US Marine Corps, October 10, 2014 - CINCU, Romania by Lance Cpl Ryan Young - The roar of gunshots and explosions echoed through the mountains of Romania as Marines and the Romanian military moved forward together to bring the fight to the large enemy force waiting in the valley.
Machine gun fire ripped through the air and anti-tank missiles slammed into simulated targets at the height of the live-fire combined arms exercise.
The Black Sea Rotational Force 14 Marines were participating in CINCU-14, an exercise designed to promote interoperability with the Romanian military, Sep. 14-26 at Cincu, Romania.
The exercise consisted of military-to-military training, live-fire ranges, fire support coordination training and sharing tactics, techniques and procedures.

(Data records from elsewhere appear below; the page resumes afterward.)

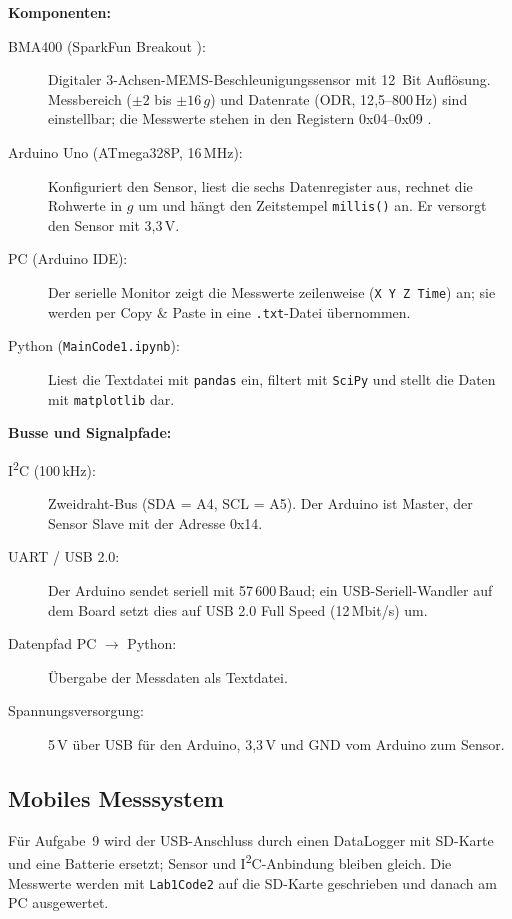 \documentclass[a4paper,oneside,10pt]{article}
\begin{document}
\textbf{Komponenten:}
\begin{description}
    \item[BMA400 (SparkFun Breakout \cite{sparkfun}):] Digitaler 3-Achsen-MEMS-Beschleunigungssensor mit
    12~Bit Auflösung. Messbereich ($\pm 2$ bis $\pm 16\,g$) und Datenrate (ODR, 12{,}5--800\,Hz)
    sind einstellbar; die Messwerte stehen in den Registern 0x04--0x09 \cite{bma400}.
    \item[Arduino Uno (ATmega328P, 16\,MHz):] Konfiguriert den Sensor, liest die sechs
    Datenregister aus, rechnet die Rohwerte in $g$ um und hängt den Zeitstempel
    \texttt{millis()} an. Er versorgt den Sensor mit 3{,}3\,V.
    \item[PC (Arduino IDE):] Der serielle Monitor zeigt die Messwerte zeilenweise
    (\texttt{X Y Z Time}) an; sie werden per Copy \& Paste in eine \texttt{.txt}-Datei
    übernommen.
    \item[Python (\texttt{MainCode1.ipynb}):] Liest die Textdatei mit \texttt{pandas} ein,
    filtert mit \texttt{SciPy} \cite{scipy} und stellt die Daten mit \texttt{matplotlib} dar.
\end{description}

\textbf{Busse und Signalpfade:}
\begin{description}
    \item[I\textsuperscript{2}C (100\,kHz):] Zweidraht-Bus (SDA = A4, SCL = A5). Der Arduino ist
    Master, der Sensor Slave mit der Adresse 0x14.
    \item[UART / USB 2.0:] Der Arduino sendet seriell mit 57\,600\,Baud; ein USB-Seriell-Wandler
    auf dem Board setzt dies auf USB 2.0 Full Speed (12\,Mbit/s) um.
    \item[Datenpfad PC $\rightarrow$ Python:] Übergabe der Messdaten als Textdatei.
    \item[Spannungsversorgung:] 5\,V über USB für den Arduino, 3{,}3\,V und GND vom Arduino
    zum Sensor.
\end{description}

\subsection{Mobiles Messsystem}

Für Aufgabe~9 wird der USB-Anschluss durch einen DataLogger mit SD-Karte und eine
Batterie ersetzt; Sensor und I\textsuperscript{2}C-Anbindung bleiben gleich. Die
Messwerte werden mit \texttt{Lab1Code2} auf die SD-Karte geschrieben und danach am PC
ausgewertet.
\end{document}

Prior to the live-fire attack a weapons familiarization course was held, where each military set up weapons systems for the other military’s troops to handle and practice with in a live-fire area.

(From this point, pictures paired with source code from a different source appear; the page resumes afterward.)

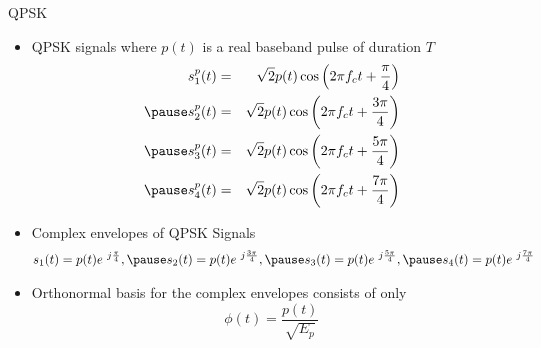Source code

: \documentclass[t]{beamer}
\begin{document}
\begin{frame}{QPSK}
  \footnotesize
  \begin{itemize}
    \item \pause QPSK signals where $p(t)$ is a real baseband pulse of duration $T$
    \begin{eqnarray*}
      s_1^p(t) & = & \sqrt{2}p(t)\cos \left( 2\pi f_c t + \frac{\pi}{4}\right) \\ \pause
      s_2^p(t) & = & \sqrt{2}p(t)\cos \left( 2\pi f_c t + \frac{3\pi}{4}\right) \\ \pause
      s_3^p(t) & = & \sqrt{2}p(t)\cos \left( 2\pi f_c t + \frac{5\pi}{4}\right) \\ \pause
      s_4^p(t) & = & \sqrt{2}p(t)\cos \left( 2\pi f_c t + \frac{7\pi}{4}\right)
    \end{eqnarray*}
    \item \pause Complex envelopes of QPSK Signals
      \begin{eqnarray*}
        s_1(t) = p(t)e^{\ j\frac{\pi}{4}}, \pause
        s_2(t) = p(t)e^{\ j\frac{3\pi}{4}}, \pause
        s_3(t) = p(t)e^{\ j\frac{5\pi}{4}}, \pause
        s_4(t) = p(t)e^{\ j\frac{7\pi}{4}}
      \end{eqnarray*}
    \item \pause Orthonormal basis for the complex envelopes consists of \pause only
      \begin{equation*}
        \phi(t) = \frac{p(t)}{\sqrt{E_p}}
      \end{equation*}
  \end{itemize}
  \normalsize
\end{frame}
\end{document}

It allowed us to become familiar with their weapons systems and show our capabilities for future exercises, said Capt. Matthew Deffenbaugh, 2/2 Weapons Co. commander.

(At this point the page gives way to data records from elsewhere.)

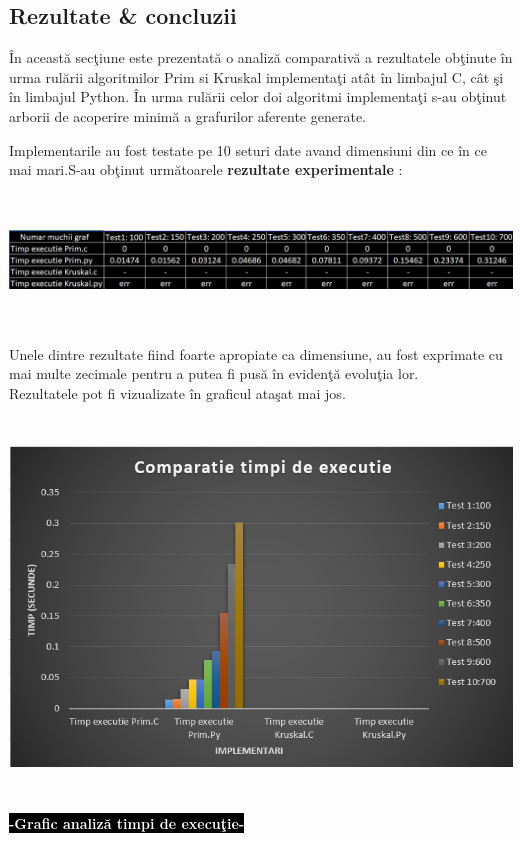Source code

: \documentclass[14pt]{article}
\begin{document}

\subsection{Rezultate \& concluzii}
\vspace{3mm}
\^In aceast\u{a} sec\c tiune este prezentat\u{a} o analiz\u{a} comparativ\u{a} a rezultatele ob\c tinute \^in urma rul\u{a}rii algoritmilor Prim si Kruskal implementa\c ti at\^at \^in limbajul C, c\^at \c si \^in limbajul Python.
\^In urma rul\u{a}rii celor doi algoritmi implementa\c ti s-au ob\c tinut arborii de acoperire minim\u{a} a grafurilor aferente generate.

Implementarile au fost testate pe 10 seturi date avand dimensiuni din ce \^in ce mai mari.S-au ob\c tinut urm\u{a}toarele \textbf{rezultate experimentale} :
\vspace{2mm}
\begin{center}
    \includegraphics[width = 15cm, height = 3.5cm]{tabel}
\end{center}
\vspace{2mm}

Unele dintre rezultate fiind foarte apropiate ca dimensiune, au fost exprimate cu mai multe zecimale pentru a putea fi pus\u{a} \^in eviden\c t\u{a} evolu\c tia lor.\\
\vspace{1mm}
Rezultatele pot fi vizualizate \^in graficul ata\c sat mai jos.
\vspace{2mm}
\begin{center}
    \includegraphics[width = 14cm, height = 10cm]{grafic3.0}
\end{center}
\begin{center}
    \colorbox{black}{\textcolor{white}{\textbf{-Grafic analiz\u{a} timpi de execu\c tie-}}}
\end{center}
\end{document}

The live-fire range, which concluded Cincu-14, had Marine rifle platoons, a Combined Anti-Armor Team and a platoon of 81 mm mortarmen firing weapons in synchronization with Romanian land and air forces. The troops of both countries moved in coordination with one another via rehearsed actions and quick communication. Anti-tank missiles, small-arms fire and Romanian armored vehicles and planes were just some of the weapons that pounded the range at Cincu.
“It was a good example of the partnership and capabilities that we built over the past two weeks to be able to integrate during a live fire evolution as complicated as this one was,” said Deffenbaugh.
Cincu-14 helped Marines and Romanian forces work together on a tactical level, building understanding of troop movements as well as weapons systems between the Marines and Romanian military.
“We had a lot of interoperability between Romanians and Marines,” said 1st Lt. Richard Benning, 2/2 CAAT platoon commander. “It exposed the marines to other tactics and [procedures] that our foreign nation partners use.”